Sustained by my natural keen sense of the ludicrous, I have never even felt saddened by seeing the morality, which I held for sound and sought to diffuse through my writings, turned upside down by the insidious subtleties and sophisms of our century. On the contrary, it amused me vastly to notice how all the men and all the women of this age believed in good faith that they had become philosophers. It has afforded me a constant source of indescribable recreation to study the fantastic jargons which have sprung up like mushrooms, the obscure and forced ways of expressing thoughts, spawned by misty self-styled science, invested with bombastic terms and phrases alien to the genius of our language. Not less have I diverted myself with the spectacle of all the various passions to which humanity is subject, suddenly unleashed, playing their parts with the freedom of emancipated imps, let loose from their hiding-place by famous discoverers – just like those devils in the tale of Bonaventura des Périers, whom Solomon sealed up in a caldron and buried beneath the ground until a pack of wiseacres dug them up and sent them scampering across the world again.1

The spectacle of women turned into men, men turned into women, and both men and women turned into monkeys; all of them immersed in discoveries and inventions and the kaleidoscopic whirligigs of fashion; corrupting and seducing one another with the eagerness of hounds upon the scent; vying in their lusts and ruinous extravagances; destroying the fortunes of their families by turns; laughing at Plato and Petrarch; leaving real sensibility to languish in disuse, and giving its respectable name to the thinly veiled brutality of the senses; turning indecency into decency; calling all who differ from them hypocrites, and burning incense with philosophical solemnity to Priapus: – these things ought perhaps to have presented themselves to my eyes in the form of a lamentable tragedy; yet I could never see in them more than a farce, which delighted while it stupefied me.
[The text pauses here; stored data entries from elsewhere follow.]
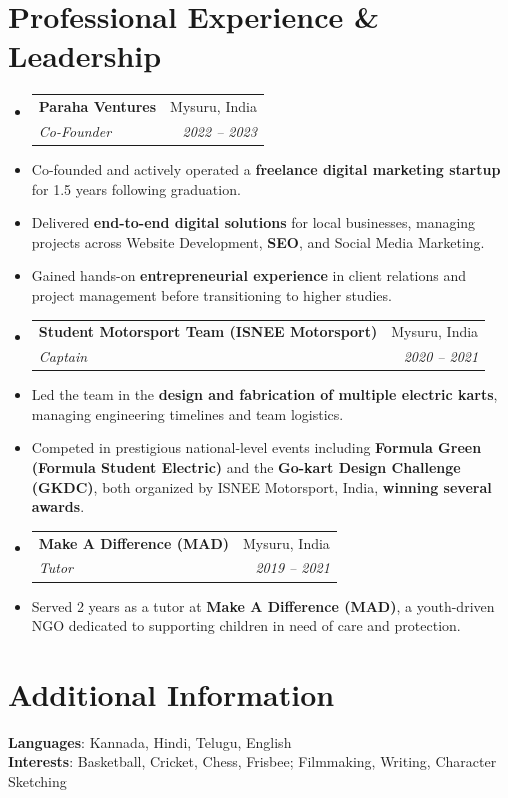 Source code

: \documentclass[a4paper,10pt]{article}
\makeatletter
\newcommand{\resumeItem}[1]{
	\item\small{#1}
	\vspace{1pt}
}
\newcommand{\resumeSubheading}[4]{
	\vspace{4pt}\item
	\begin{tabular*}{0.99\textwidth}[t]{l@{\extracolsep{\fill}}r}
		\textbf{#1} & #2 \\
		\textit{\small#3} & \textit{\small #4} \\
	\end{tabular*}\vspace{3pt}
}
\makeatother
\begin{document}
	\section{Professional Experience \& Leadership}
	\begin{itemize}[leftmargin=0.15in, label={}]
		
		\resumeSubheading
		{Paraha Ventures}{Mysuru, India}
		{Co-Founder}{2022 -- 2023}
		\vspace{-6pt}
		\resumeItem{Co-founded and actively operated a \textbf{freelance digital marketing startup} for 1.5 years following graduation.}
		\resumeItem{Delivered \textbf{end-to-end digital solutions} for local businesses, managing projects across Website Development, \textbf{SEO}, and Social Media Marketing.}
		\resumeItem{Gained hands-on \textbf{entrepreneurial experience} in client relations and project management before transitioning to higher studies.}
		\vspace{-9pt}
		
		\resumeSubheading
		{Student Motorsport Team (ISNEE Motorsport)}{Mysuru, India}
		{Captain}{2020 -- 2021}
		\vspace{-9pt}
		\resumeItem{Led the team in the \textbf{design and fabrication of multiple electric karts}, managing engineering timelines and team logistics.}
		\resumeItem{Competed in prestigious national-level events including \textbf{Formula Green (Formula Student Electric)} and the \textbf{Go-kart Design Challenge (GKDC)}, both organized by ISNEE Motorsport, India, \textbf{winning several awards}.}
		\vspace{3pt}
		
		\resumeSubheading
		{Make A Difference (MAD)}{Mysuru, India}
		{Tutor}{2019 -- 2021}
		\vspace{-9pt}
		\resumeItem{Served 2 years as a tutor at \textbf{Make A Difference (MAD)}, a youth-driven NGO dedicated to supporting children in need of care and protection.}
	\end{itemize}
	
	\section{Additional Information}
	\begin{itemize}[leftmargin=0.15in, label={}]
		\small{\item{
				\textbf{Languages}{: Kannada, Hindi, Telugu, English} \\
				\textbf{Interests}{: Basketball, Cricket, Chess, Frisbee; Filmmaking, Writing, Character Sketching}
		}}
	\end{itemize}
	
\end{document}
I have made but few intimate friendships, being of opinion that a man of many friends is the real friend of none. Neither time, nor distance, nor even occasional rudeness, interrupted the rare friendships which I contracted for life, and which are still as firm as ever.

Now and then, I have given way to angry impulses on sustaining affronts or injuries; and at such times men of phlegmatic temper are more decided in their action than the irascible. Reflection, however, always calmed me down; nor was I ever disposed to endure the wretchedness which comes from fostering rancour or meditating revenge.

I am inclined to laugh both at esprits faibles, who believe in everything, and at esprits forts, who pretend that they believe in nothing. Yet I hold that the latter are really weaker, and I am sure that they do more harm, than the former.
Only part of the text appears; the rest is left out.